Critiquing Net Zero requires competence and peer review
A conservative report makes a howler and provides an open goal to Net Zero advocates
There has been a mini-fallout from publishing a report by the conservative think-tank Civitas. The report argues that Net-Zero, far from costing an estimated £1 trillion up to 2050, as outlined by the Climate Change Commission (CCC), will cost £4.5 trillion, or £6,000 per household per year.
The report has been lambasted for an incredible mistake, where it appears to confuse watts (W) with watt-hours (Wh) and uses the latter concerning capacity instead of generation.
In simple terms, watts describe the level of power at a moment in time, whereas watt-hours describe the amount of power consumption over a period of time. Confusing the two is unforgivable for a report discussing energy. Any politician or talking head would be chastised for making such an error.
The primary issue of the report centres around its estimates for capital costs, which it is argued will come to £810 billion. The report uses the figure of 623 TWh as a benchmark for Britain’s generation needs by 2050, but confuses this with new capacity.
By mixing TWh with TW, the report implicitly claims the UK needs 623 TW in new capacity from now to 2050. For comparison, the EU’s installed power capacity was 930 GW in 2021. Based on this, the report implies the UK has to build 670 times the installed capacity of the EU by 2050 to meet its net zero target.
Why then, if the capacity additions are so enormous, is the figure for the CAPEX energy costs ‘only’ £810 billion? To put it simply, the report compounds its errors.
It uses the estimated “cost per MW installed” and mixes it up with MWh. To get to its figure, it calculates £1.3 million/ MWh and multiplies that by 623. £1.3 million per MW is correct, but £1.3 million per MWh is a massive overestimate.
It then multiplies the resulting 810 (623 x 1.3) by 1000 to get to £810 billion for its final estimate. But that would be for 623 gigawatt hours.
MW is W x 1000, GW is MW x 1000, and TW is GW x 1000.
If it took its sums to its logical conclusion (TWh) and multiplied by 1000 again, its CAPEX costs for 623 TWh would be £810 trillion. Not only has the report confused watts with watt-hours, but it has also confused gigawatt-hours with terawatt-hours.

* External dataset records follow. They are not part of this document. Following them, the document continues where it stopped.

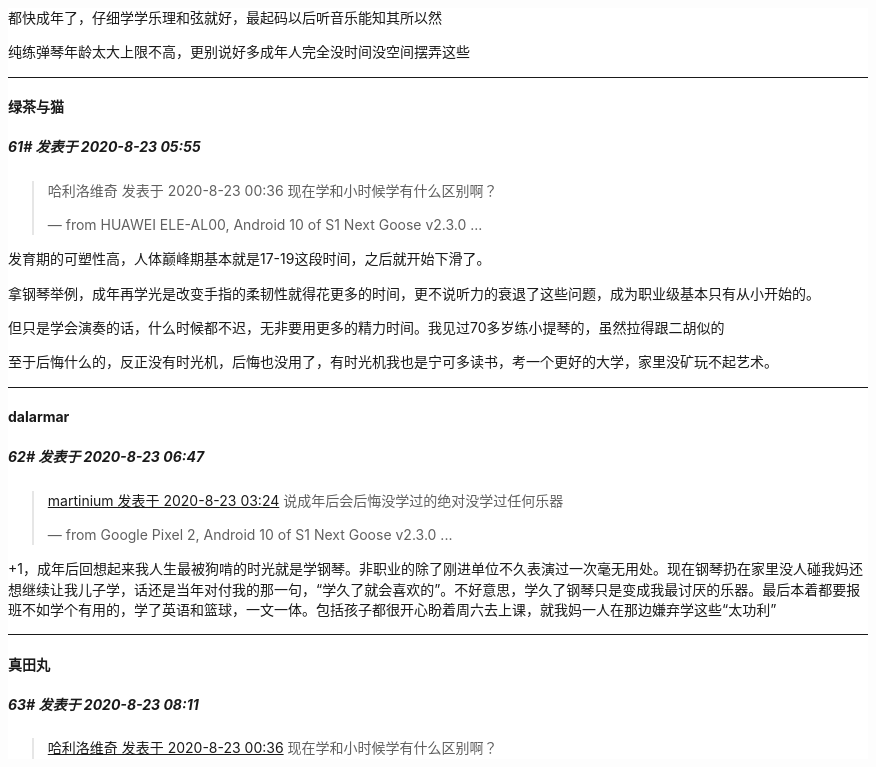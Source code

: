 
都快成年了，仔细学学乐理和弦就好，最起码以后听音乐能知其所以然

纯练弹琴年龄太大上限不高，更别说好多成年人完全没时间没空间摆弄这些







-----

####  绿茶与猫  
##### 61#       发表于 2020-8-23 05:55



<blockquote>哈利洛维奇 发表于 2020-8-23 00:36
现在学和小时候学有什么区别啊？


— from HUAWEI ELE-AL00, Android 10 of S1 Next Goose v2.3.0 ...</blockquote>
发育期的可塑性高，人体巅峰期基本就是17-19这段时间，之后就开始下滑了。

拿钢琴举例，成年再学光是改变手指的柔韧性就得花更多的时间，更不说听力的衰退了这些问题，成为职业级基本只有从小开始的。


但只是学会演奏的话，什么时候都不迟，无非要用更多的精力时间。我见过70多岁练小提琴的，虽然拉得跟二胡似的

至于后悔什么的，反正没有时光机，后悔也没用了，有时光机我也是宁可多读书，考一个更好的大学，家里没矿玩不起艺术。







-----

####  dalarmar  
##### 62#       发表于 2020-8-23 06:47



<blockquote><a href="httphttps://bbs.saraba1st.com/2b/forum.php?mod=redirect&amp;goto=findpost&amp;pid=48522296&amp;ptid=1956023" target="_blank">martinium 发表于 2020-8-23 03:24</a>
说成年后会后悔没学过的绝对没学过任何乐器

— from Google Pixel 2, Android 10 of S1 Next Goose v2.3.0 ...</blockquote>
+1，成年后回想起来我人生最被狗啃的时光就是学钢琴。非职业的除了刚进单位不久表演过一次毫无用处。现在钢琴扔在家里没人碰我妈还想继续让我儿子学，话还是当年对付我的那一句，“学久了就会喜欢的”。不好意思，学久了钢琴只是变成我最讨厌的乐器。最后本着都要报班不如学个有用的，学了英语和篮球，一文一体。包括孩子都很开心盼着周六去上课，就我妈一人在那边嫌弃学这些“太功利”







-----

####  真田丸  
##### 63#       发表于 2020-8-23 08:11



<blockquote><a href="httphttps://bbs.saraba1st.com/2b/forum.php?mod=redirect&amp;goto=findpost&amp;pid=48521651&amp;ptid=1956023" target="_blank">哈利洛维奇 发表于 2020-8-23 00:36</a>
现在学和小时候学有什么区别啊？
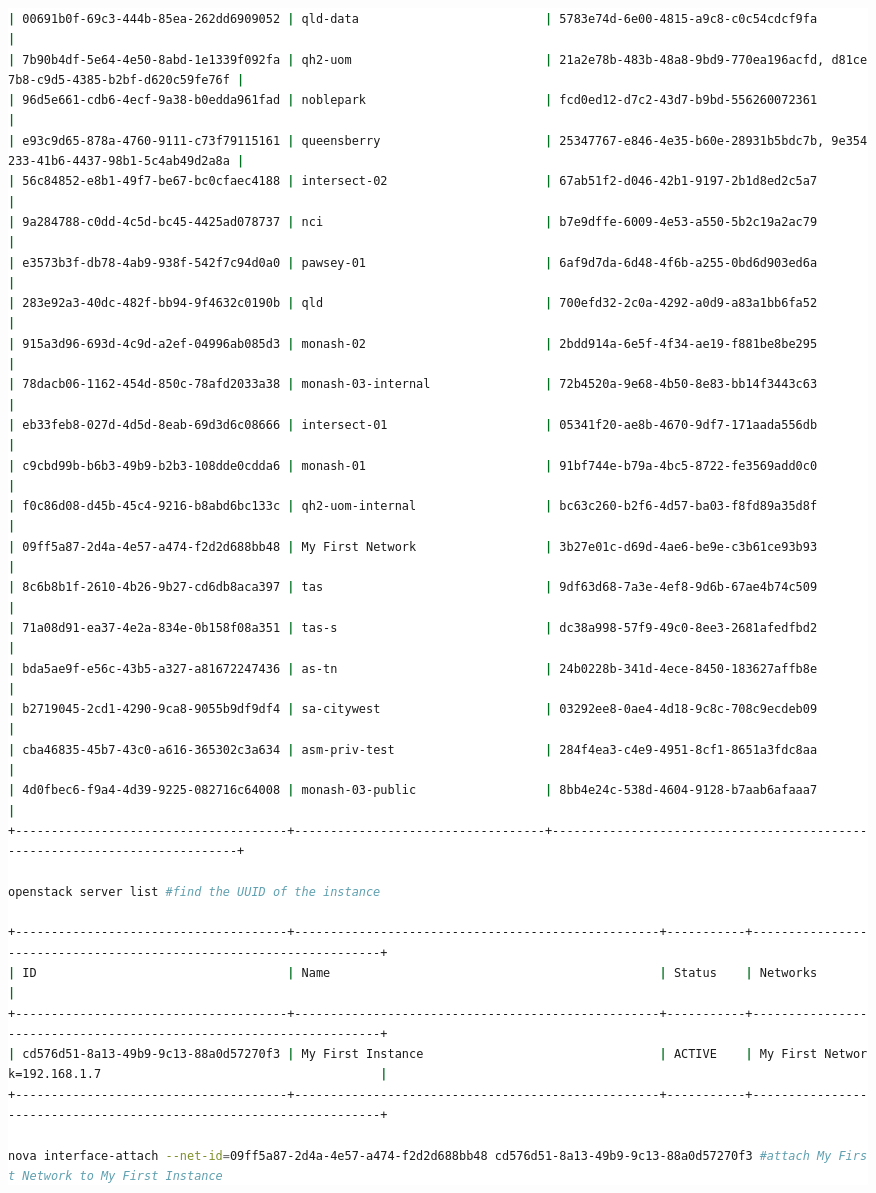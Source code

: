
 ```bash
| 00691b0f-69c3-444b-85ea-262dd6909052 | qld-data                          | 5783e74d-6e00-4815-a9c8-c0c54cdcf9fa                                       |
| 7b90b4df-5e64-4e50-8abd-1e1339f092fa | qh2-uom                           | 21a2e78b-483b-48a8-9bd9-770ea196acfd, d81ce7b8-c9d5-4385-b2bf-d620c59fe76f |
| 96d5e661-cdb6-4ecf-9a38-b0edda961fad | noblepark                         | fcd0ed12-d7c2-43d7-b9bd-556260072361                                       |
| e93c9d65-878a-4760-9111-c73f79115161 | queensberry                       | 25347767-e846-4e35-b60e-28931b5bdc7b, 9e354233-41b6-4437-98b1-5c4ab49d2a8a |
| 56c84852-e8b1-49f7-be67-bc0cfaec4188 | intersect-02                      | 67ab51f2-d046-42b1-9197-2b1d8ed2c5a7                                       |
| 9a284788-c0dd-4c5d-bc45-4425ad078737 | nci                               | b7e9dffe-6009-4e53-a550-5b2c19a2ac79                                       |
| e3573b3f-db78-4ab9-938f-542f7c94d0a0 | pawsey-01                         | 6af9d7da-6d48-4f6b-a255-0bd6d903ed6a                                       |
| 283e92a3-40dc-482f-bb94-9f4632c0190b | qld                               | 700efd32-2c0a-4292-a0d9-a83a1bb6fa52                                       |
| 915a3d96-693d-4c9d-a2ef-04996ab085d3 | monash-02                         | 2bdd914a-6e5f-4f34-ae19-f881be8be295                                       |
| 78dacb06-1162-454d-850c-78afd2033a38 | monash-03-internal                | 72b4520a-9e68-4b50-8e83-bb14f3443c63                                       |
| eb33feb8-027d-4d5d-8eab-69d3d6c08666 | intersect-01                      | 05341f20-ae8b-4670-9df7-171aada556db                                       |
| c9cbd99b-b6b3-49b9-b2b3-108dde0cdda6 | monash-01                         | 91bf744e-b79a-4bc5-8722-fe3569add0c0                                       |
| f0c86d08-d45b-45c4-9216-b8abd6bc133c | qh2-uom-internal                  | bc63c260-b2f6-4d57-ba03-f8fd89a35d8f                                       |
| 09ff5a87-2d4a-4e57-a474-f2d2d688bb48 | My First Network                  | 3b27e01c-d69d-4ae6-be9e-c3b61ce93b93                                       |
| 8c6b8b1f-2610-4b26-9b27-cd6db8aca397 | tas                               | 9df63d68-7a3e-4ef8-9d6b-67ae4b74c509                                       |
| 71a08d91-ea37-4e2a-834e-0b158f08a351 | tas-s                             | dc38a998-57f9-49c0-8ee3-2681afedfbd2                                       |
| bda5ae9f-e56c-43b5-a327-a81672247436 | as-tn                             | 24b0228b-341d-4ece-8450-183627affb8e                                       |
| b2719045-2cd1-4290-9ca8-9055b9df9df4 | sa-citywest                       | 03292ee8-0ae4-4d18-9c8c-708c9ecdeb09                                       |
| cba46835-45b7-43c0-a616-365302c3a634 | asm-priv-test                     | 284f4ea3-c4e9-4951-8cf1-8651a3fdc8aa                                       |
| 4d0fbec6-f9a4-4d39-9225-082716c64008 | monash-03-public                  | 8bb4e24c-538d-4604-9128-b7aab6afaaa7                                       |
+--------------------------------------+-----------------------------------+----------------------------------------------------------------------------+

openstack server list #find the UUID of the instance

+--------------------------------------+---------------------------------------------------+-----------+--------------------------------------------------------------------+
| ID                                   | Name                                              | Status    | Networks                                                           |
+--------------------------------------+---------------------------------------------------+-----------+--------------------------------------------------------------------+
| cd576d51-8a13-49b9-9c13-88a0d57270f3 | My First Instance                                 | ACTIVE    | My First Network=192.168.1.7                                       |
+--------------------------------------+---------------------------------------------------+-----------+--------------------------------------------------------------------+

nova interface-attach --net-id=09ff5a87-2d4a-4e57-a474-f2d2d688bb48 cd576d51-8a13-49b9-9c13-88a0d57270f3 #attach My First Network to My First Instance
```
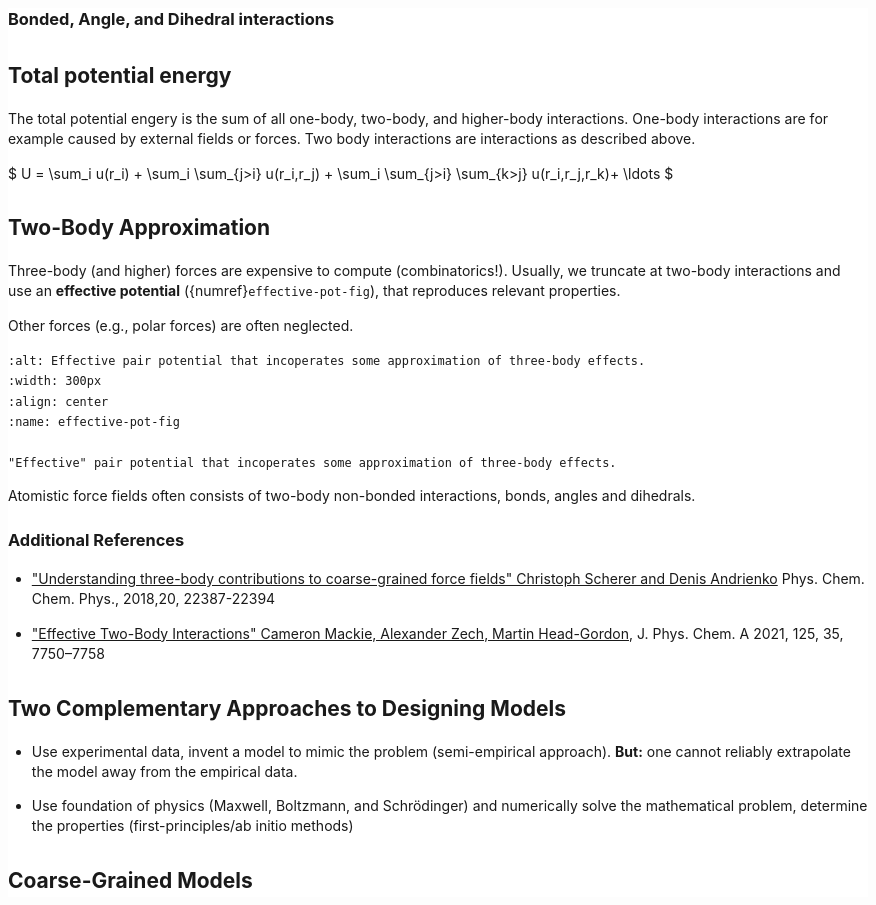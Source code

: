 ### Bonded, Angle, and Dihedral interactions

## Total potential energy

The total potential engery is the sum of all one-body, two-body, and higher-body interactions. One-body interactions are for example caused by external fields or forces.
Two body interactions are interactions as described above.

$ U = \sum_i u(r_i) + \sum_i \sum_{j>i} u(r_i,r_j) + \sum_i \sum_{j>i} \sum_{k>j} u(r_i,r_j,r_k)+ \ldots $

## Two-Body Approximation

Three-body (and higher) forces are expensive to compute (combinatorics!).
Usually, we truncate at two-body interactions and use an **effective potential** ({numref}`effective-pot-fig`), that reproduces relevant properties.

Other forces (e.g., polar forces) are often neglected.

```{figure} ./_figures/effective-pot.png
:alt: Effective pair potential that incoperates some approximation of three-body effects.
:width: 300px
:align: center
:name: effective-pot-fig

"Effective" pair potential that incoperates some approximation of three-body effects.
```

Atomistic force fields often consists of two-body non-bonded interactions, bonds, angles and dihedrals.

### Additional References

- ["Understanding three-body contributions to coarse-grained force fields" Christoph Scherer and  Denis Andrienko](https://pubs.rsc.org/en/content/articlelanding/2018/cp/c8cp00746b) Phys. Chem. Chem. Phys., 2018,20, 22387-22394

- ["Effective Two-Body Interactions"
Cameron Mackie, Alexander Zech, Martin Head-Gordon](https://pubs-acs-org.proxy2.library.illinois.edu/doi/10.1021/acs.jpca.1c05677), J. Phys. Chem. A 2021, 125, 35, 7750–7758

## Two Complementary Approaches to Designing Models

- Use experimental data, invent a model to mimic the problem
(semi-empirical approach).
**But:** one cannot reliably extrapolate the model away from the empirical data.

- Use foundation of physics (Maxwell, Boltzmann, and Schrödinger) and
numerically solve the mathematical problem,
determine the properties (first-principles/ab initio methods)

## Coarse-Grained Models
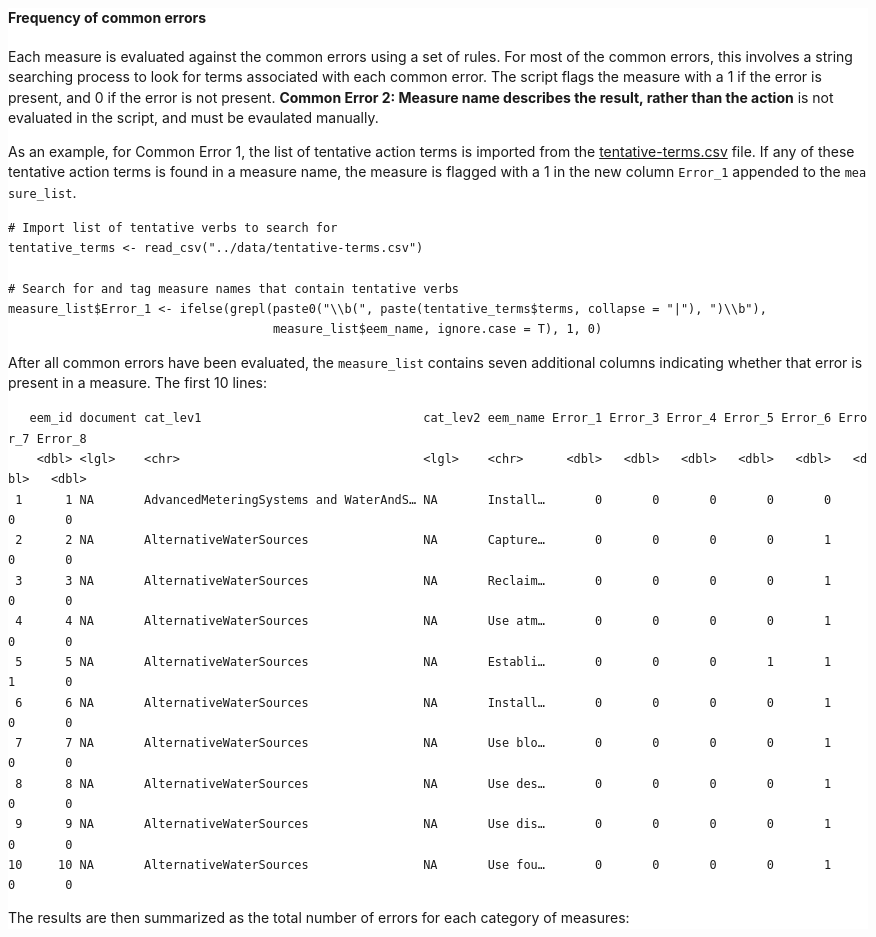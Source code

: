 #### Frequency of common errors
Each measure is evaluated against the common errors using a set of rules. For most of the common errors, this involves a string searching process to look for terms associated with each common error. The script flags the measure with a 1 if the error is present, and 0 if the error is not present. **Common Error 2: Measure name describes the result, rather than the action** is not evaluated in the script, and must be evaulated manually.   

As an example, for Common Error 1, the list of tentative action terms is imported from the [tentative-terms.csv](data/tentative-terms.csv) file. If any of these tentative action terms is found in a measure name, the measure is flagged with a 1 in the new column `Error_1` appended to the `measure_list`. 
	   
```
# Import list of tentative verbs to search for
tentative_terms <- read_csv("../data/tentative-terms.csv")

# Search for and tag measure names that contain tentative verbs
measure_list$Error_1 <- ifelse(grepl(paste0("\\b(", paste(tentative_terms$terms, collapse = "|"), ")\\b"), 
                                     measure_list$eem_name, ignore.case = T), 1, 0)
```	   
	   
After all common errors have been evaluated, the `measure_list` contains seven additional columns indicating whether that error is present in a measure. The first 10 lines:
	  
```
   eem_id document cat_lev1                               cat_lev2 eem_name Error_1 Error_3 Error_4 Error_5 Error_6 Error_7 Error_8
    <dbl> <lgl>    <chr>                                  <lgl>    <chr>      <dbl>   <dbl>   <dbl>   <dbl>   <dbl>   <dbl>   <dbl>
 1      1 NA       AdvancedMeteringSystems and WaterAndS… NA       Install…       0       0       0       0       0       0       0
 2      2 NA       AlternativeWaterSources                NA       Capture…       0       0       0       0       1       0       0
 3      3 NA       AlternativeWaterSources                NA       Reclaim…       0       0       0       0       1       0       0
 4      4 NA       AlternativeWaterSources                NA       Use atm…       0       0       0       0       1       0       0
 5      5 NA       AlternativeWaterSources                NA       Establi…       0       0       0       1       1       1       0
 6      6 NA       AlternativeWaterSources                NA       Install…       0       0       0       0       1       0       0
 7      7 NA       AlternativeWaterSources                NA       Use blo…       0       0       0       0       1       0       0
 8      8 NA       AlternativeWaterSources                NA       Use des…       0       0       0       0       1       0       0
 9      9 NA       AlternativeWaterSources                NA       Use dis…       0       0       0       0       1       0       0
10     10 NA       AlternativeWaterSources                NA       Use fou…       0       0       0       0       1       0       0
```

The results are then summarized as the total number of errors for each category of measures:
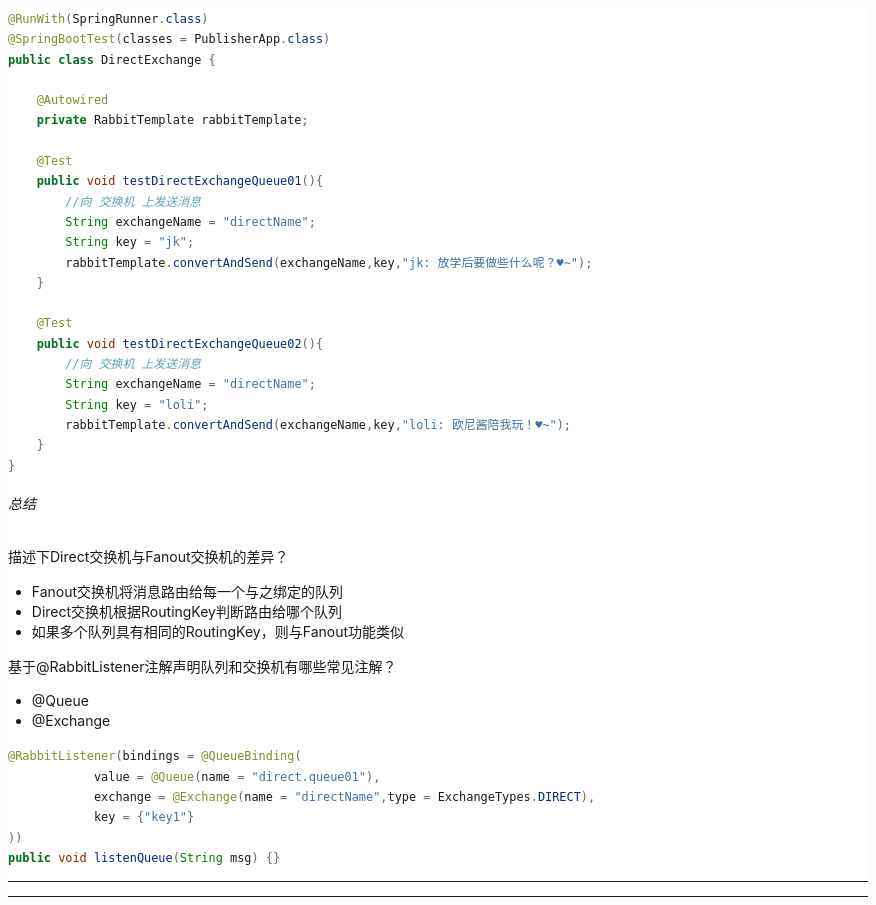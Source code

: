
 ```java
@RunWith(SpringRunner.class)
@SpringBootTest(classes = PublisherApp.class)
public class DirectExchange {

    @Autowired
    private RabbitTemplate rabbitTemplate;

    @Test
    public void testDirectExchangeQueue01(){
        //向 交换机 上发送消息
        String exchangeName = "directName";
        String key = "jk";
        rabbitTemplate.convertAndSend(exchangeName,key,"jk: 放学后要做些什么呢？♥~");
    }

    @Test
    public void testDirectExchangeQueue02(){
        //向 交换机 上发送消息
        String exchangeName = "directName";
        String key = "loli";
        rabbitTemplate.convertAndSend(exchangeName,key,"loli: 欧尼酱陪我玩！♥~");
    }
}
```





###### 总结

描述下Direct交换机与Fanout交换机的差异？

- Fanout交换机将消息路由给每一个与之绑定的队列
- Direct交换机根据RoutingKey判断路由给哪个队列
- 如果多个队列具有相同的RoutingKey，则与Fanout功能类似

基于@RabbitListener注解声明队列和交换机有哪些常见注解？

- @Queue
- @Exchange



```java
@RabbitListener(bindings = @QueueBinding(
            value = @Queue(name = "direct.queue01"),
            exchange = @Exchange(name = "directName",type = ExchangeTypes.DIRECT),
            key = {"key1"}
))
public void listenQueue(String msg) {}
```





---

---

So, rather than explaining that Net Zero’s costs would be £4.5 trillion, it implies they would be at least 180 times (810 / 4.5) greater just for the CAPEX costs. It would not be £6,000 for every household per year; it would be over £1 million per household every year.
The report has many other issues, but this alone is enough to demand a retraction.
This is hugely embarrassing for Civitas employees, most of whom had no role in the report. I know former and current employees at that organisation who actually know their stuff. Robert Clark has forgotten more about military matters and Chinese involvement in UK supply chains than most people will ever know. The author of the net zero report came from outside. But clearly, there was no peer review in place.
Worst of all, the apparent problems of the report do not stop it from getting transmitted through conservative media. It has been puffed up by Net Zero Watch, the Spectator and the Times, much to the glee of their detractors.
Of course, pro-Net Zero voices muddy the data to support their claims. Simon Evans of Carbon Brief put out this graph below, inferring that exploiting the Rosebank field was equal to the emissions of 90 countries, totalling 400 million people.
This is highly dubious, given it mixes the Rosebank field's lifetime emissions with the annual emissions of countries. Evans is clever and knows his brief, so this is not a mistake but an apparent attempt to make the decision seem as damaging to the environment as possible.
This is to say nothing of more egregious claims of Carbon Brief, which in August 2022 combined volatile global natural gas prices with offshore wind auction prices to promote a headline that offshore wind is nine times cheaper than gas.
Net Zero champions can get away with such sleights of hand because there is a consensus at the governmental, corporate and non-profit levels that backs the general premise of switching to variable renewables.
I am very sceptical of Net Zero. I support nuclear power and do not think baseload energy can or should be replaced in an industrialised society. I do not support the massive, heavily subsidised expansion of wind or solar in the UK. I do not believe millions of high-paying green jobs can reindustrialise Britain. The net effects of asymmetric decarbonisation will leave Britain and Europe less competitive than East Asia or the U.S., which combine green investments with plenty of non-green industrial expansion.
But if this consensus is to be challenged, the burden of proof has to be on those challenging it. This episode highlights just how ill-equipped to change elite opinion conservative media is in Britain.
Net Zero is BS because it doesn't require any meaningful reduction in emissions. The fact that it has full backing by every big corporation/oligarch says everything.
Buying up hundreds of hectares in Tanzania and planting forest monocultures to "offset" emissions is not changing anything. I don't have the link, but it's estimated that 95%-85% of "offsets" fail in their offset goals each year.
100% agree. This report is directionally correct - costs will be much higher than the govt/ CCC/ net zero advocates tell us - but that calculation is a howler that discredits everything!